(Reuters) -Russian President Vladimir Putin met Slovak Prime Minister Robert Fico in the Kremlin on Sunday, Russian television presenter Pavel Zarubin said, as a contract allowing for Russian gas to transit through Ukraine nears its expiry date.
Slovakia is dependent on gas passing through Ukraine, and Fico has criticised Ukrainian President Volodymyr Zelenskiy for refusing to extend the contract, which expires at the end of the year.
Kremlin spokesman Dmitry Peskov later told the TASS news agency that the talks had ended. He said the two leaders would not issue a joint statement.
Peskov, shown in a video posted earlier on Zarubin’s account on the Telegram messaging app, said the discussions were sure to focus on gas transit and the current international situation.
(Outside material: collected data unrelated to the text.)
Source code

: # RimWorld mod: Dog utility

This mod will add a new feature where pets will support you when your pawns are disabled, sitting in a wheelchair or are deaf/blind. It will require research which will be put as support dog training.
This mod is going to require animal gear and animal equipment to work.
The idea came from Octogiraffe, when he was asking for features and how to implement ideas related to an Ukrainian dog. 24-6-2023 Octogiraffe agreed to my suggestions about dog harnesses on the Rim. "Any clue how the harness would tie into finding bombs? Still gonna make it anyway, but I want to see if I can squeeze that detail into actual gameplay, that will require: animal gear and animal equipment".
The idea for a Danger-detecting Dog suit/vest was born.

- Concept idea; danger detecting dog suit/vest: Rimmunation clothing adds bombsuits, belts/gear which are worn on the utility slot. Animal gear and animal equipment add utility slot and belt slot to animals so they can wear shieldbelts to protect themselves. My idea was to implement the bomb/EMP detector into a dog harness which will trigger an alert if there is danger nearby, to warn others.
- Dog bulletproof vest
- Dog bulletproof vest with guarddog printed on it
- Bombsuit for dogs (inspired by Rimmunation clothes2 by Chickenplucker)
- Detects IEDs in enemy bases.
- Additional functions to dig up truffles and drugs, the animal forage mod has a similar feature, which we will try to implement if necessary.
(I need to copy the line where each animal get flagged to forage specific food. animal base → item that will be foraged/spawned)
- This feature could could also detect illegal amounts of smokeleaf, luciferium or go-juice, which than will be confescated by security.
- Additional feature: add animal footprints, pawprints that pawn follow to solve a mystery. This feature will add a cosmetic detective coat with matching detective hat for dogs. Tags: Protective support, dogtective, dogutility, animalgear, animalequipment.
He said the Kremlin meeting had been arranged “a few days ago.”
Russian television showed the two leaders shaking hands at the start of their talks.
The Slovak government office could not be immediately reached for comment and did not immediately reply to emailed questions.
The pro-Russian Fico is only the third European leader to visit Putin at the Kremlin since Russia invaded Ukraine in February 2022. He follows Austrian Chancellor Karl Nehammer, who visited in April 2022, and Hungarian Prime Minister Viktor Orban, who went to Moscow last July.
Ukraine has repeatedly said it will not extend the transit deal with Russia nearly 34 months into a war between the neighbours.
GAS TRANSIT
Slovakia, which has a long-term contract with Russian giant Gazprom, has been trying to keep receiving gas through Ukraine, saying buying elsewhere would cost it 220 million euros ($229 million) more in transit expenses.
Fico pushed the subject on Thursday at a European Union summit in Brussels, which was also attended by Zelenskiy, who reiterated that his country would not continue the transit of Russian gas.
The Slovak prime minister has also spoken of solutions under which Ukraine would not transit Russian-owned gas, but rather gas owned by someone else.
Fico has sought to keep ties with Moscow. Since taking power last year, he has stopped state military aid to Kyiv, has said the war with Russia does not have a military solution and has criticised sanctions against Moscow.
Hungary will continue to receive Russian gas from the south, via the TurkStream pipeline on the bed of the Black Sea, although it had been keen to keep the Ukrainian route as well.
Ex-Soviet Moldova has also relied on gas transiting Ukraine to supply its needs and those of its separatist Transdniestria enclave, including a thermal plant which provides most of the electricity for parts of Moldova under government control.
The acting head of Moldovagaz, the country’s gas operator, Vadim Ceban, said it could provide gas for Transdniestria acquired from other sources. But the pro-Russian region would have to pay higher prices associated with those supplies. Transdniestria has for many years paid nothing for Russian gas.
Ceban said Moldovgaz had made several appeals to Gazprom to send gas to Moldova through Turkstream and Bulgaria and Romania.